A castle for Minnie Mouse, a skyscraper for Elmo, or a racetrack for garbage trucks, the options are endless when you combine block play and your child’s imagination. When children play with blocks, they are practicing math skills as they count, compare height and volume, and transform, compose, and decompose shapes. Studies show that block play during the preschool years leads to higher math achievement as far out as high school.
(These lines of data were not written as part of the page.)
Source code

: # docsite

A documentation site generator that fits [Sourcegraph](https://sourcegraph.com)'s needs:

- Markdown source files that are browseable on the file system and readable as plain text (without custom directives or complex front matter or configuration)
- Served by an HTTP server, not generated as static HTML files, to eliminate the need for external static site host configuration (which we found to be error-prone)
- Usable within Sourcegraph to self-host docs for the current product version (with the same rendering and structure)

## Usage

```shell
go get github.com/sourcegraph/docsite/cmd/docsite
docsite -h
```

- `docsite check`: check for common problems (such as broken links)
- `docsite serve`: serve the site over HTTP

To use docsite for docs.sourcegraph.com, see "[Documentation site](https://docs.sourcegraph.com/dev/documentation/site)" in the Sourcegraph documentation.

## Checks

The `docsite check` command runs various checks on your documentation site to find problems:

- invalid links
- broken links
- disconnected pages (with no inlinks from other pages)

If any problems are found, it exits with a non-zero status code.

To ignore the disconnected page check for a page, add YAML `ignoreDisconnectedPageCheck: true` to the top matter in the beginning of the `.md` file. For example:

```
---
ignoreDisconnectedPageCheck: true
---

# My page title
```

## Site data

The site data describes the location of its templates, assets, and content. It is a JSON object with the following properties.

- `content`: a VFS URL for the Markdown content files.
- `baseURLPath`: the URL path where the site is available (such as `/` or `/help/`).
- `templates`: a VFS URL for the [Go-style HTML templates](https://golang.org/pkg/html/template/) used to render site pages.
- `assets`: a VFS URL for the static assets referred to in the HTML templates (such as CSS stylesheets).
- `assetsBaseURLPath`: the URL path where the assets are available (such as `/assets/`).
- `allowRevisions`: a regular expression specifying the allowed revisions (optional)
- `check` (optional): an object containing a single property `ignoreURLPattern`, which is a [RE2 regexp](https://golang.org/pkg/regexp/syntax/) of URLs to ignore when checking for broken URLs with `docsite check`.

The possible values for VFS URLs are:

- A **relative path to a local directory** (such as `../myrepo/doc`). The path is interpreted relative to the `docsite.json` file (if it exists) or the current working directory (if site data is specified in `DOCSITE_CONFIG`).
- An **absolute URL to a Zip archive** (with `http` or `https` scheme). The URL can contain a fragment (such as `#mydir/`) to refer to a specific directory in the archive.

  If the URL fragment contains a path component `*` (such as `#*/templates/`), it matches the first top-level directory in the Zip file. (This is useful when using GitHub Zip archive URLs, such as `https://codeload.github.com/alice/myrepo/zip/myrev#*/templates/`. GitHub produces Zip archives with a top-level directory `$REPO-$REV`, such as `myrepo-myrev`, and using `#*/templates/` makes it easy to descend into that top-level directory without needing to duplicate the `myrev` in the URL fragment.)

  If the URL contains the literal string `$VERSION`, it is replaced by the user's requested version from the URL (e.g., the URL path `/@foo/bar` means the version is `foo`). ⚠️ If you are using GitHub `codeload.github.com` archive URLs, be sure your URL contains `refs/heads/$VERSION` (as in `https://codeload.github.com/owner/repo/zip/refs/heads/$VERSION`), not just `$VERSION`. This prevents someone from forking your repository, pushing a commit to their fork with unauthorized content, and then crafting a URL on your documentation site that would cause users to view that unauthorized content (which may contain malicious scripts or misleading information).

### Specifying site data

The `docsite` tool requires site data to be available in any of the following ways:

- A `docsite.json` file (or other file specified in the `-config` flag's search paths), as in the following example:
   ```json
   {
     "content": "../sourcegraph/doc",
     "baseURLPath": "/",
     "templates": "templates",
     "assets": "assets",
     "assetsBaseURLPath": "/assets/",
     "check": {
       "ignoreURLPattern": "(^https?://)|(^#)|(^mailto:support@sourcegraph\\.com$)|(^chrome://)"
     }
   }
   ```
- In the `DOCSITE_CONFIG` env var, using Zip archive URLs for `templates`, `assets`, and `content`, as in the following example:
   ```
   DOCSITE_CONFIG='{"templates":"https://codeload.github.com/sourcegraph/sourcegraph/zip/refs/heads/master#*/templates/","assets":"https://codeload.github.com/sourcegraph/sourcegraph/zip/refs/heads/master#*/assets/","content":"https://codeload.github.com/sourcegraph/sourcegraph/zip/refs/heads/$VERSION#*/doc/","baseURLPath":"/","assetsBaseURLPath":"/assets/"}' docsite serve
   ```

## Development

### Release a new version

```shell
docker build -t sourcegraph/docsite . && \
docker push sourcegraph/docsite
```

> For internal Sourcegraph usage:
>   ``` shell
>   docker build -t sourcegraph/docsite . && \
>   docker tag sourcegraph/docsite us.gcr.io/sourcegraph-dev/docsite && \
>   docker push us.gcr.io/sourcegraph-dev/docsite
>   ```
In addition, when kids play and build with blocks with their peers it leads to an increase in spatial reasoning (or the ability to think about objects in three dimensions and mentally manipulate shapes). In a study by the University of Maryland, a group of preschoolers were asked to build a house with specific features (like a door, walls, and rooms) with large colorful blocks, but not given explicit instructions on how to do so. Scientists found that the children actively engaged in discussion with each other about the design of their houses (“I’m going to put more blocks on top”); the symbolic meaning of the blocks (“I’m making a door”); and the spatial relations of the placement of blocks (“Move this closer to here”). Through collaborative block play children develop spatial language and reasoning, which is linked to better math skills.
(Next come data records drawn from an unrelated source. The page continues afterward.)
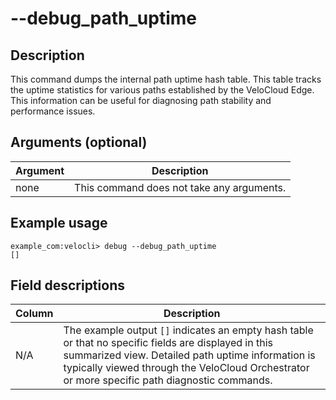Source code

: #	--debug_path_uptime

##	Description
This command dumps the internal path uptime hash table. This table tracks the uptime statistics for various paths established by the VeloCloud Edge. This information can be useful for diagnosing path stability and performance issues.

##  Arguments (optional)
| Argument | Description |
|---|---|
| none | This command does not take any arguments. |

##  Example usage
```
example_com:velocli> debug --debug_path_uptime
[]
```

##  Field descriptions
| Column | Description |
|---|---|
| N/A | The example output `[]` indicates an empty hash table or that no specific fields are displayed in this summarized view. Detailed path uptime information is typically viewed through the VeloCloud Orchestrator or more specific path diagnostic commands. |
Parents can promote learning during block play by providing prompts like ‘Let’s build a castle with a tower’ and then allowing the child to take the lead
Bust out your favorite blocks and encourage your mini-me to design, build, and then do it all over again. “Parents can promote learning during block play by providing prompts like ‘Let’s build a castle with a tower’ and then allowing the child to take the lead,” says Helen Hadani, Head of Research at the Center for Childhood Creativity at the Bay Area Discovery Museum. “This is known as guided play, a combination of adult initiation and child direction, which is shown to be an effective method to foster exploration and learning in young children.”
6 Stages of Block Building
The more time and exposure your child has with blocks the more complex their block building will become! Adapted from the book Block Play: The Complete Guide to Learning and Playing With Blocks by Sharon MacDonald, M.Ed., here are six stages of block building children experience. What stage of block building is your child at?
1. Block Exploration
Children touch, carry around, drop, and pack and repack blocks into containers. At this stage, children are discovering the physical properties of blocks.
2. Rows and Towers
Children stack blocks to make a tower or lay them on the ground in rows. At this stage, children use a lot of repetition in their building. They also start to incorporate dramatic play as rows become roads for vehicles.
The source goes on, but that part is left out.